▸ **WORK ITEM**
Nothing but the lines from the first line of the records below to the line holding "Banking and Finance_" belongs in the answer, copied exactly and without pictures.

▸ **DATA TO PROCESS**
- Opening Delimiter -
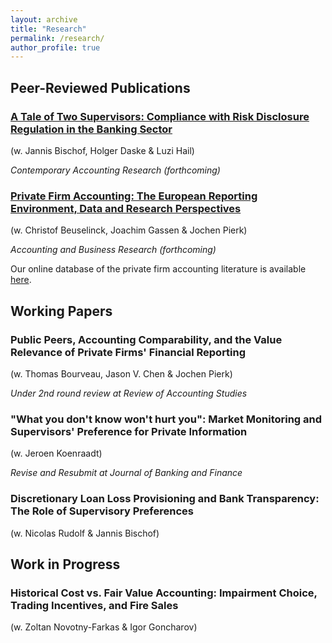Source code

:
 ```yaml
---
layout: archive
title: "Research"
permalink: /research/
author_profile: true
---
```


## Peer-Reviewed Publications

### [A Tale of Two Supervisors: Compliance with Risk Disclosure Regulation in the Banking Sector](https://doi.org/10.1111/1911-3846.12715)

(w. Jannis Bischof, Holger Daske & Luzi Hail)

_Contemporary Accounting Research (forthcoming)_

### [Private Firm Accounting: The European Reporting Environment, Data and Research Perspectives](https://doi.org/10.1080/00014788.2021.1982670)

(w. Christof Beuselinck, Joachim Gassen & Jochen Pierk)

_Accounting and Business Research (forthcoming)_

Our online database of the private firm accounting literature is available [here](https://accresearch.shinyapps.io/private_firm_lit/).

## Working Papers

### Public Peers, Accounting Comparability, and the Value Relevance of Private Firms' Financial Reporting

(w. Thomas Bourveau, Jason V. Chen & Jochen Pierk)

_Under 2nd round review at Review of Accounting Studies_

### "What you don't know won't hurt you": Market Monitoring and Supervisors' Preference for Private Information

(w. Jeroen Koenraadt)

_Revise and Resubmit at Journal of Banking and Finance_

### Discretionary Loan Loss Provisioning and Bank Transparency: The Role of Supervisory Preferences

(w. Nicolas Rudolf & Jannis Bischof)


## Work in Progress

### Historical Cost vs. Fair Value Accounting: Impairment Choice, Trading Incentives, and Fire Sales

(w. Zoltan Novotny-Farkas & Igor Goncharov)




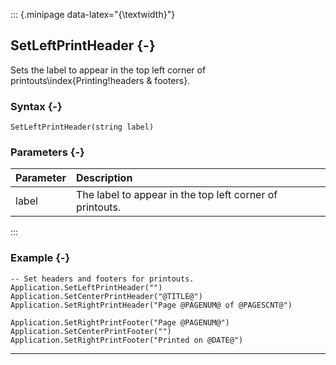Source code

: ::: {.minipage data-latex="{\textwidth}"}
## SetLeftPrintHeader {-}

Sets the label to appear in the top left corner of printouts\index{Printing!headers \& footers}.

### Syntax {-}

```{sql}
SetLeftPrintHeader(string label)
```

### Parameters {-}

**Parameter** | **Description**
| :-- | :-- |
label | The label to appear in the top left corner of printouts.
:::

### Example {-}

```{sql}
-- Set headers and footers for printouts.
Application.SetLeftPrintHeader("")
Application.SetCenterPrintHeader("@TITLE@")
Application.SetRightPrintHeader("Page @PAGENUM@ of @PAGESCNT@")

Application.SetRightPrintFooter("Page @PAGENUM@")
Application.SetCenterPrintFooter("")
Application.SetRightPrintFooter("Printed on @DATE@")
```

***
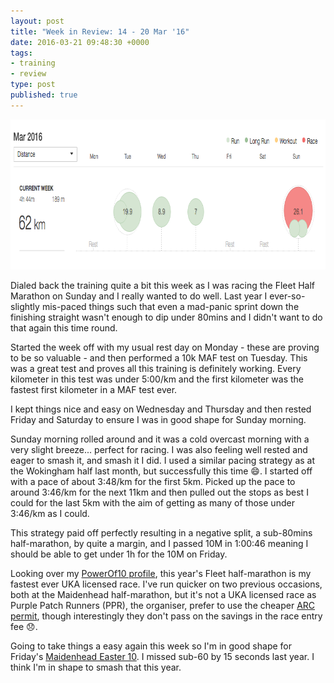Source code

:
 ```yaml
---
layout: post
title: "Week in Review: 14 - 20 Mar '16"
date: 2016-03-21 09:48:30 +0000
tags:
- training
- review
type: post
published: true
---
```


<a href="/assets/week-in-review-14-20Mar16.png"><img alt="Week in Review: 14 - 20 Mar '16" class="center" height="240" src="/assets/week-in-review-14-20Mar16.png" width="840" /></a>

Dialed back the training quite a bit this week as I was racing the Fleet Half Marathon on Sunday and I really wanted to do well.  Last year I ever-so-slightly mis-paced things such that even a mad-panic sprint down the finishing straight wasn't enough to dip under 80mins and I didn't want to do that again this time round.

Started the week off with my usual rest day on Monday - these are proving to be so valuable - and then performed a 10k MAF test on Tuesday.  This was a great test and proves all this training is definitely working. Every kilometer in this test was under 5:00/km and the first kilometer was the fastest first kilometer in a MAF test ever.

I kept things nice and easy on Wednesday and Thursday and then rested Friday and Saturday to ensure I was in good shape for Sunday morning.

Sunday morning rolled around and it was a cold overcast morning with a very slight breeze... perfect for racing.  I was also feeling well rested and eager to smash it, and smash it I did. I used a similar pacing strategy as at the Wokingham half last month, but successfully this time :smile:. I started off with a pace of about 3:48/km for the first 5km. Picked up the pace to around 3:46/km for the next 11km and then pulled out the stops as best I could for the last 5km with the aim of getting as many of those under 3:46/km as I could.

This strategy paid off perfectly resulting in a negative split, a sub-80mins half-marathon, by quite a margin, and I passed 10M in 1:00:46 meaning I should be able to get under 1h for the 10M on Friday.

Looking over my [PowerOf10 profile](http://www.thepowerof10.info/athletes/profile.aspx?athleteid=246985), this year's Fleet half-marathon is my fastest ever UKA licensed race.  I've run quicker on two previous occasions, both at the Maidenhead half-marathon, but it's not a UKA licensed race as Purple Patch Runners (PPR), the organiser, prefer to use the cheaper [ARC permit](http://www.runningclubs.org.uk/general_info.htm), though interestingly they don't pass on the savings in the race entry fee :disappointed:.

Going to take things a easy again this week so I'm in good shape for Friday's [Maidenhead Easter 10](http://www.maidenheadac.co.uk/easter+10/general). I missed sub-60 by 15 seconds last year. I think I'm in shape to smash that this year.
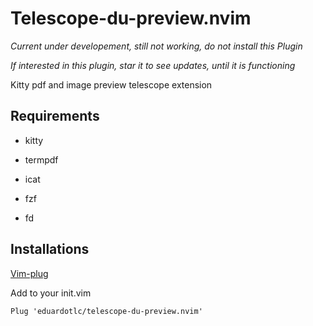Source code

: # Telescope-du-preview.nvim

*Current under developement, still not working, do not install this Plugin*

*If interested in this plugin, star it to see updates, until it is functioning*

Kitty pdf and image preview telescope extension

## Requirements

- kitty

- termpdf

- icat

- fzf

- fd

## Installations

[Vim-plug](https://github.com/junegunn/vim-plug)

Add to your init.vim

```vim
Plug 'eduardotlc/telescope-du-preview.nvim'
```
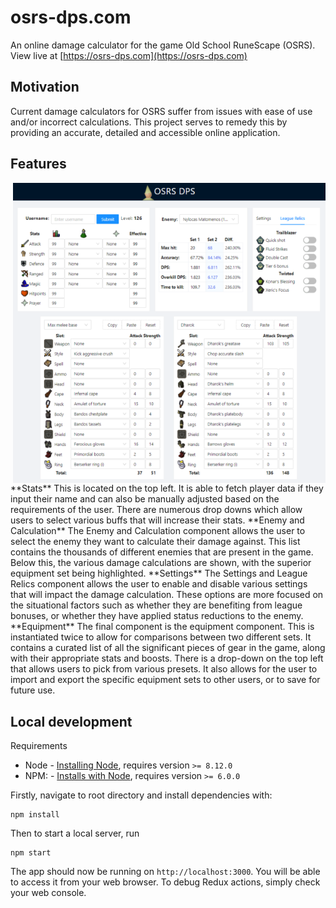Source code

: 
# osrs-dps.com

An online damage calculator for the game Old School RuneScape (OSRS).
View live at [https://osrs-dps.com](https://osrs-dps.com)

## Motivation

Current damage calculators for OSRS suffer from issues with ease of use and/or incorrect calculations. This project serves to remedy this by providing an accurate, detailed and accessible online application.

## Features

<img src="preview.png" alt="OSRS DPS Preview" align="right" width="500">
**Stats**
This is located on the top left. It is able to fetch player data if they input their name and can also be manually adjusted based on the requirements of the user. There are numerous drop downs which allow users to select various buffs that will increase their stats.
**Enemy and Calculation**
The Enemy and Calculation component allows the user to select the enemy they want to calculate their damage against. This list contains the thousands of different enemies that are present in the game. Below this, the various damage calculations are shown, with the superior equipment set being highlighted.
**Settings**
The Settings and League Relics component allows the user to enable and disable various settings that will impact the damage calculation. These options are more focused on the situational factors such as whether they are benefiting from league bonuses, or whether they have applied status reductions to the enemy.
**Equipment**
The final component is the equipment component. This is instantiated twice to allow for comparisons between two different sets. It contains a curated list of all the significant pieces of gear in the game, along with their appropriate stats and boosts. There is a drop-down on the top left that allows users to pick from various presets. It also allows for the user to import and export the specific equipment sets to other users, or to save for future use.

## Local development

Requirements
- Node - [Installing Node](https://nodejs.org/en/download/), requires version `>= 8.12.0`
- NPM: - [Installs with Node](https://docs.npmjs.com/getting-started/installing-node#install-npm--manage-npm-versions), requires version `>= 6.0.0`

Firstly, navigate to root directory and install dependencies with:

```
npm install
```
Then to start a local server, run
```
npm start
```
The app should now be running on `http://localhost:3000`. You will be able to access it from your web browser. To debug Redux actions, simply check your web console.
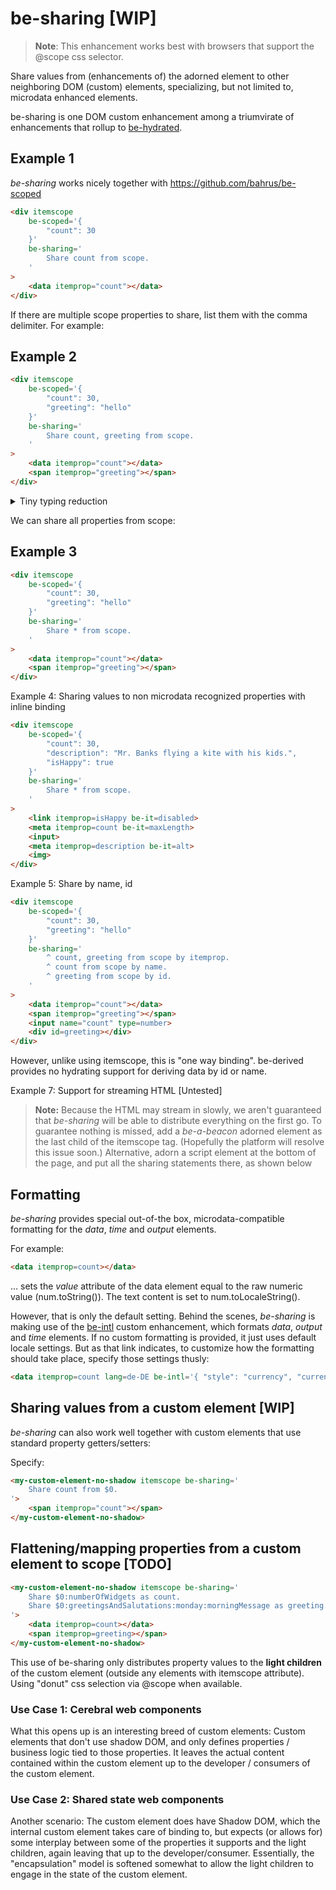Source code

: # be-sharing [WIP]

>**Note**: This enhancement works best with browsers that support the @scope css selector.

Share values from (enhancements of) the adorned element to other neighboring DOM (custom) elements, specializing, but not limited to, microdata enhanced elements.

be-sharing is one DOM custom enhancement among a triumvirate of enhancements that rollup to [be-hydrated](https://github.com/bahrus/be-hydrated).

## Example 1

*be-sharing* works nicely together with https://github.com/bahrus/be-scoped

```html
<div itemscope 
    be-scoped='{
        "count": 30
    }'
    be-sharing='
        Share count from scope.
    '
>
    <data itemprop="count"></data>
</div>
```

If there are multiple scope properties to share, list them with the comma delimiter.  For example:

## Example 2

```html
<div itemscope 
    be-scoped='{
        "count": 30,
        "greeting": "hello"
    }'
    be-sharing='
        Share count, greeting from scope.
    '
>
    <data itemprop="count"></data>
    <span itemprop="greeting"></span>
</div>
```

<details>
    <summary>Tiny typing reduction</summary>
    
It's a bit redundant to type "beSharing / Share".

Instead, this also works:

```html
<div itemscope 
    be-scoped='{
        "count": 30,
        "greeting": "hello"
    }'
    be-sharing='
        ^ count, greeting from scope.
    '
>
    <data itemprop="count"></data>
    <span itemprop="greeting"></span>
</div>
```

</details>

We can share all properties from scope:

## Example 3

```html
<div itemscope 
    be-scoped='{
        "count": 30,
        "greeting": "hello"
    }'
    be-sharing='
        Share * from scope.
    '
>
    <data itemprop="count"></data>
    <span itemprop="greeting"></span>
</div>
```

Example 4:  Sharing values to non microdata recognized properties with inline binding

```html
<div itemscope 
    be-scoped='{
        "count": 30,
        "description": "Mr. Banks flying a kite with his kids.",
        "isHappy": true
    }'
    be-sharing='
        Share * from scope.
    '
>
    <link itemprop=isHappy be-it=disabled>
    <meta itemprop=count be-it=maxLength>
    <input>
    <meta itemprop=description be-it=alt>
    <img>
</div>
```


Example 5:  Share by name, id

```html
<div itemscope 
    be-scoped='{
        "count": 30,
        "greeting": "hello"
    }'
    be-sharing='
        ^ count, greeting from scope by itemprop.
        ^ count from scope by name.
        ^ greeting from scope by id.
    '
>
    <data itemprop="count"></data>
    <span itemprop="greeting"></span>
    <input name="count" type=number>
    <div id=greeting></div>
</div>
```

However, unlike using itemscope, this is "one way binding".  be-derived provides no hydrating support for deriving data by id or name.


<!--

Example 6:  Without inline binding [TODO]

```html
<div itemscope 
    be-scoped='{
        "description": "Mr. Banks flying a kite with his kids.",
        "summary": "Mr. Banks with kids.",
    }'
    be-sharing='
        Share description, summary from scope to alt, title properties of img element.
    '
>
    <img>
</div>
```
-->

Example 7:  Support for streaming HTML [Untested]

>**Note:** Because the HTML may stream in slowly, we aren't guaranteed that *be-sharing* will be able to distribute everything on the first go.  To guarantee nothing is missed, add a *be-a-beacon* adorned element as the last child of the itemscope tag. (Hopefully the platform will resolve this issue soon.)  Alternative, adorn a script element at the bottom of the page, and put all the sharing statements there, as shown below

## Formatting

*be-sharing* provides special out-of-the box, microdata-compatible formatting for the *data*, *time* and *output* elements.

For example:

```html
<data itemprop=count></data>
```

... sets the *value* attribute of the data element equal to the raw numeric value (num.toString()).  The text content is set to num.toLocaleString().

However, that is only the default setting.  Behind the scenes, *be-sharing* is making use of the [be-intl](https://github.com/bahrus/be-intl) custom enhancement, which formats *data*, *output* and *time* elements.  If no custom formatting is provided, it just uses default locale settings.  But as that link indicates, to customize how the formatting should take place, specify those settings thusly:

```html
<data itemprop=count lang=de-DE be-intl='{ "style": "currency", "currency": "EUR" }'></data>
```



## Sharing values from a custom element [WIP]

*be-sharing* can also work well together with custom elements that use standard property getters/setters:

Specify:

```html
<my-custom-element-no-shadow itemscope be-sharing='
    Share count from $0.
'>
    <span itemprop="count"></span>
</my-custom-element-no-shadow>
```

## Flattening/mapping properties from a custom element to scope [TODO]

```html
<my-custom-element-no-shadow itemscope be-sharing='
    Share $0:numberOfWidgets as count.
    Share $0:greetingsAndSalutations:monday:morningMessage as greeting.
'>
    <data itemprop=count></data>
    <span itemprop=greeting></span>
</my-custom-element-no-shadow>
```

This use of be-sharing only distributes property values to the **light children** of the custom element (outside any elements with itemscope attribute).  Using "donut" css selection via @scope when available.  

### Use Case 1:  Cerebral web components

What this opens up is an interesting breed of custom elements:  Custom elements that don't use shadow DOM, and only defines properties / business logic tied to those properties.  It leaves the actual content contained within the custom element up to the developer / consumers of the custom element.  

### Use Case 2:  Shared state web components

Another scenario:  The custom element does have Shadow DOM, which the internal custom element takes care of binding to, but expects (or allows for) some interplay between some of the properties it supports and the light children, again leaving that up to the developer/consumer.  Essentially, the "encapsulation" model is softened somewhat to allow the light children to engage in the state of the custom element.

<!-- move this to be-piped 
## Acting on shared scope changes [TODO]

```html
<div itemscope 
    be-scoped='{
        "count": 30
    }'
    be-sharing='
        Share count from scope.
    '
>
    <span itemprop="count"></span>
    <script be-sharing='
        Pipe count from scope to do something.
    '>
        export function doSomething({count, scope, scopedElement}){

        }
    </script>
</div>
```
-->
- Closing Delimiter -
▸ **TASK RESPONSE**
Source code

:
 ```yaml
---
layout: archive
title: "Research"
permalink: /research/
author_profile: true
---
```


## Peer-Reviewed Publications

### [A Tale of Two Supervisors: Compliance with Risk Disclosure Regulation in the Banking Sector](https://doi.org/10.1111/1911-3846.12715)

(w. Jannis Bischof, Holger Daske & Luzi Hail)

_Contemporary Accounting Research (forthcoming)_

### [Private Firm Accounting: The European Reporting Environment, Data and Research Perspectives](https://doi.org/10.1080/00014788.2021.1982670)

(w. Christof Beuselinck, Joachim Gassen & Jochen Pierk)

_Accounting and Business Research (forthcoming)_

Our online database of the private firm accounting literature is available [here](https://accresearch.shinyapps.io/private_firm_lit/).

## Working Papers

### Public Peers, Accounting Comparability, and the Value Relevance of Private Firms' Financial Reporting

(w. Thomas Bourveau, Jason V. Chen & Jochen Pierk)

_Under 2nd round review at Review of Accounting Studies_

### "What you don't know won't hurt you": Market Monitoring and Supervisors' Preference for Private Information

(w. Jeroen Koenraadt)

_Revise and Resubmit at Journal of Banking and Finance_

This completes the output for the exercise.